Have you ever had the feeling of thinking of yourself as normal, but at the same time not normal? Well, that's what life is like for me. Personally, I feel that autism has been misunderstood for a long time, and I would like to share my own experiences.
What is autism? Nobody really seems to be able to identify what it is. So we're left with derogatory terms like "ADHD", "special needs", "learning deficiencies", and "sensitive". But none of these terms tells the whole story. As with many things, a concrete definition of autism is next to impossible. The Oxford Dictionary defines autism as "a neurodevelopmental condition of variable severity with lifelong effects that can be recognized from early childhood, chiefly characterized by difficulties with social interaction and communication and by restricted or repetitive patterns of thought and behavior." I do not agree with this definition, for it certainly cannot apply to every person with autism. While I might possess difficulties with socialism, I don't seem to showcase "repetitive patterns of thought and behavior." I think autism can just be narrowed down to specific forms of substandard behavior. For me, I find this behavior in pacing around the room, fidgeting, and awkwardness when talking to someone.
Now that we have some kind of definition out of the way, let's focus on me. Remember how I asked at the beginning if you ever had the feeling of thinking of yourself as normal, but at the same time not normal? While I am indeed on the spectrum, I believe I am much more high functioning than others. Because of this, I feel kind of insulted when I am presented with books for kids with autism or autism programs. As I mentioned before, they seem to be under the impresssion that all autistic people think and act the same. That's the normal part. However, at the same time, I am aware that I indeed display autism symptoms, and that is the not normal.

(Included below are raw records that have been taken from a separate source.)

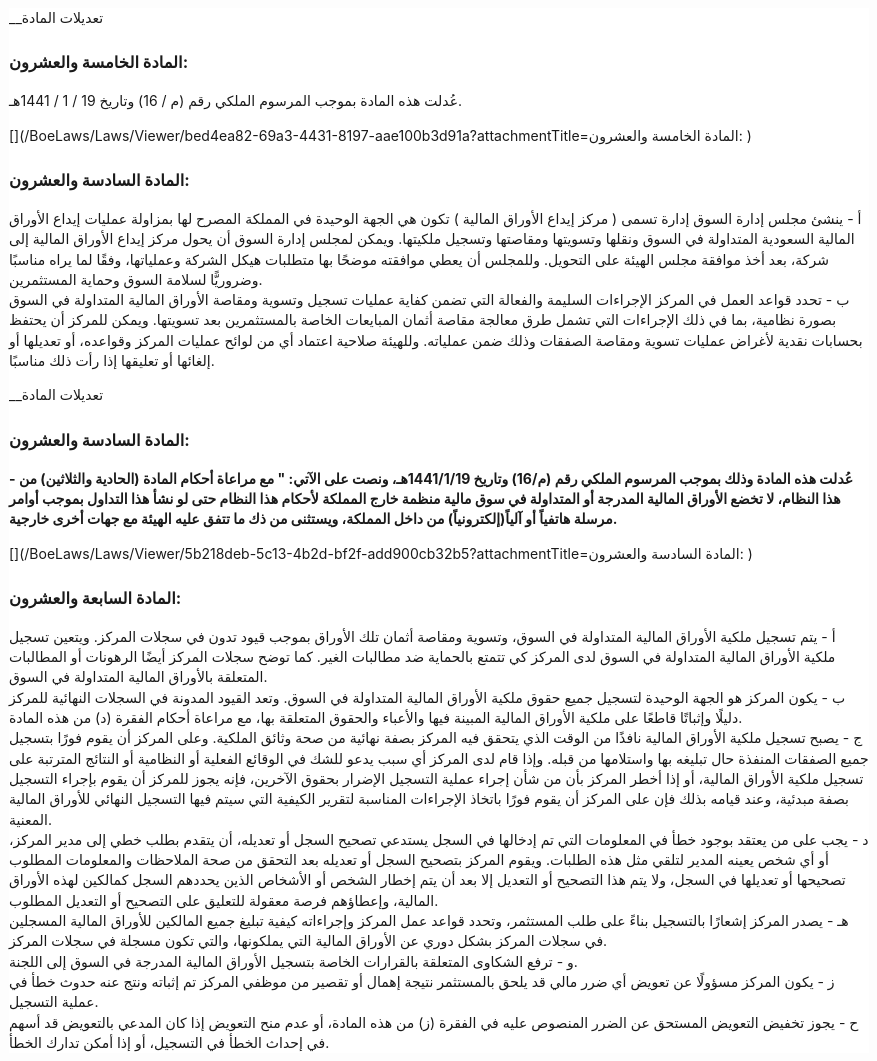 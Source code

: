 __تعديلات المادة

### المادة الخامسة والعشرون: 

عُدلت هذه المادة بموجب المرسوم الملكي رقم (م / 16) وتاريخ 19 / 1 / 1441هـ.

[](/BoeLaws/Laws/Viewer/bed4ea82-69a3-4431-8197-aae100b3d91a?attachmentTitle=المادة الخامسة والعشرون: 
)

### المادة السادسة والعشرون: 

أ - ينشئ مجلس إدارة السوق إدارة تسمى ( مركز إيداع الأوراق المالية ) تكون هي الجهة الوحيدة في المملكة المصرح لها بمزاولة عمليات إيداع الأوراق المالية السعودية المتداولة في السوق ونقلها وتسويتها ومقاصتها وتسجيل ملكيتها. ويمكن لمجلس إدارة السوق أن يحول مركز إيداع الأوراق المالية إلى شركة، بعد أخذ موافقة مجلس الهيئة على التحويل. وللمجلس أن يعطي موافقته موضحًا بها متطلبات هيكل الشركة وعملياتها، وفقًا لما يراه مناسبًا وضروريًّا لسلامة السوق وحماية المستثمرين.  
ب - تحدد قواعد العمل في المركز الإجراءات السليمة والفعالة التي تضمن كفاية عمليات تسجيل وتسوية ومقاصة الأوراق المالية المتداولة في السوق بصورة نظامية، بما في ذلك الإجراءات التي تشمل طرق معالجة مقاصة أثمان المبايعات الخاصة بالمستثمرين بعد تسويتها. ويمكن للمركز أن يحتفظ بحسابات نقدية لأغراض عمليات تسوية ومقاصة الصفقات وذلك ضمن عملياته. وللهيئة صلاحية اعتماد أي من لوائح عمليات المركز وقواعده، أو تعديلها أو إلغائها أو تعليقها إذا رأت ذلك مناسبًا. 

__تعديلات المادة

### المادة السادسة والعشرون: 

**\- عُدلت هذه المادة وذلك بموجب المرسوم الملكي رقم (م/16) وتاريخ 1441/1/19هـ، ونصت على الآتي: " مع مراعاة أحكام المادة (الحادية والثلاثين) من هذا النظام، لا تخضع الأوراق المالية المدرجة أو المتداولة في سوق مالية منظمة خارج المملكة لأحكام هذا النظام حتى لو نشأ هذا التداول بموجب أوامر مرسلة هاتفياً أو آلياً(إلكترونياً) من داخل المملكة، ويستثنى من ذك ما تتفق عليه الهيئة مع جهات أخرى خارجية.**

[](/BoeLaws/Laws/Viewer/5b218deb-5c13-4b2d-bf2f-add900cb32b5?attachmentTitle=المادة السادسة والعشرون: 
)

### المادة السابعة والعشرون: 

أ - يتم تسجيل ملكية الأوراق المالية المتداولة في السوق، وتسوية ومقاصة أثمان تلك الأوراق بموجب قيود تدون في سجلات المركز. ويتعين تسجيل ملكية الأوراق المالية المتداولة في السوق لدى المركز كي تتمتع بالحماية ضد مطالبات الغير. كما توضح سجلات المركز أيضًا الرهونات أو المطالبات المتعلقة بالأوراق المالية المتداولة في السوق.  
ب - يكون المركز هو الجهة الوحيدة لتسجيل جميع حقوق ملكية الأوراق المالية المتداولة في السوق. وتعد القيود المدونة في السجلات النهائية للمركز دليلًا وإثباتًا قاطعًا على ملكية الأوراق المالية المبينة فيها والأعباء والحقوق المتعلقة بها، مع مراعاة أحكام الفقرة (د) من هذه المادة.  
ج - يصبح تسجيل ملكية الأوراق المالية نافذًا من الوقت الذي يتحقق فيه المركز بصفة نهائية من صحة وثائق الملكية. وعلى المركز أن يقوم فورًا بتسجيل جميع الصفقات المنفذة حال تبليغه بها واستلامها من قبله. وإذا قام لدى المركز أي سبب يدعو للشك في الوقائع الفعلية أو النظامية أو النتائج المترتبة على تسجيل ملكية الأوراق المالية، أو إذا أخطر المركز بأن من شأن إجراء عملية التسجيل الإضرار بحقوق الآخرين، فإنه يجوز للمركز أن يقوم بإجراء التسجيل بصفة مبدئية، وعند قيامه بذلك فإن على المركز أن يقوم فورًا باتخاذ الإجراءات المناسبة لتقرير الكيفية التي سيتم فيها التسجيل النهائي للأوراق المالية المعنية.  
د - يجب على من يعتقد بوجود خطأ في المعلومات التي تم إدخالها في السجل يستدعي تصحيح السجل أو تعديله، أن يتقدم بطلب خطي إلى مدير المركز، أو أي شخص يعينه المدير لتلقي مثل هذه الطلبات. ويقوم المركز بتصحيح السجل أو تعديله بعد التحقق من صحة الملاحظات والمعلومات المطلوب تصحيحها أو تعديلها في السجل، ولا يتم هذا التصحيح أو التعديل إلا بعد أن يتم إخطار الشخص أو الأشخاص الذين يحددهم السجل كمالكين لهذه الأوراق المالية، وإعطاؤهم فرصة معقولة للتعليق على التصحيح أو التعديل المطلوب.  
هـ - يصدر المركز إشعارًا بالتسجيل بناءً على طلب المستثمر، وتحدد قواعد عمل المركز وإجراءاته كيفية تبليغ جميع المالكين للأوراق المالية المسجلين في سجلات المركز بشكل دوري عن الأوراق المالية التي يملكونها، والتي تكون مسجلة في سجلات المركز.  
و - ترفع الشكاوى المتعلقة بالقرارات الخاصة بتسجيل الأوراق المالية المدرجة في السوق إلى اللجنة.  
ز - يكون المركز مسؤولًا عن تعويض أي ضرر مالي قد يلحق بالمستثمر نتيجة إهمال أو تقصير من موظفي المركز تم إثباته ونتج عنه حدوث خطأ في عملية التسجيل.  
ح - يجوز تخفيض التعويض المستحق عن الضرر المنصوص عليه في الفقرة (ز) من هذه المادة، أو عدم منح التعويض إذا كان المدعي بالتعويض قد أسهم في إحداث الخطأ في التسجيل، أو إذا أمكن تدارك الخطأ.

I find it extremely hard to have to live with autism. I am always being told about how "you have issues you need to work on" and how "you're never going to get anywhere with that attitude" and how "you just need to try." I don't understand the purpose of these claims. Just saying them is not going to magically change me internally. In fact, there are certain times when I don't really understand my autism. I have anxiety, anger issues, and not very good tolerance. I sometimes like to defend these actions by reminding my parents about my autism, but they have repeatedly told me that these actions are not in fact because of my autism. I often wonder if these issues would be present had I not been diagnosed.
My schooling has been so radical compared to most "normal" people. I started at a normal enough elementary school, then went to a private middle school, and ended up in a tiny high school. In fact, Space of Mind Schoolhouse is so much different than most schools, and to explain it would take me as long as this writeup.
So in conclusion, I know that 1 in 36 people are diagnosed with autism. That's a lot of people. And I am just one of them. If you yourself have autism and happen to see this post, I just want you to know you are not different from everyone else. You can still do amazing things if you put your heart into it. Anyways, thank you for hearing me out.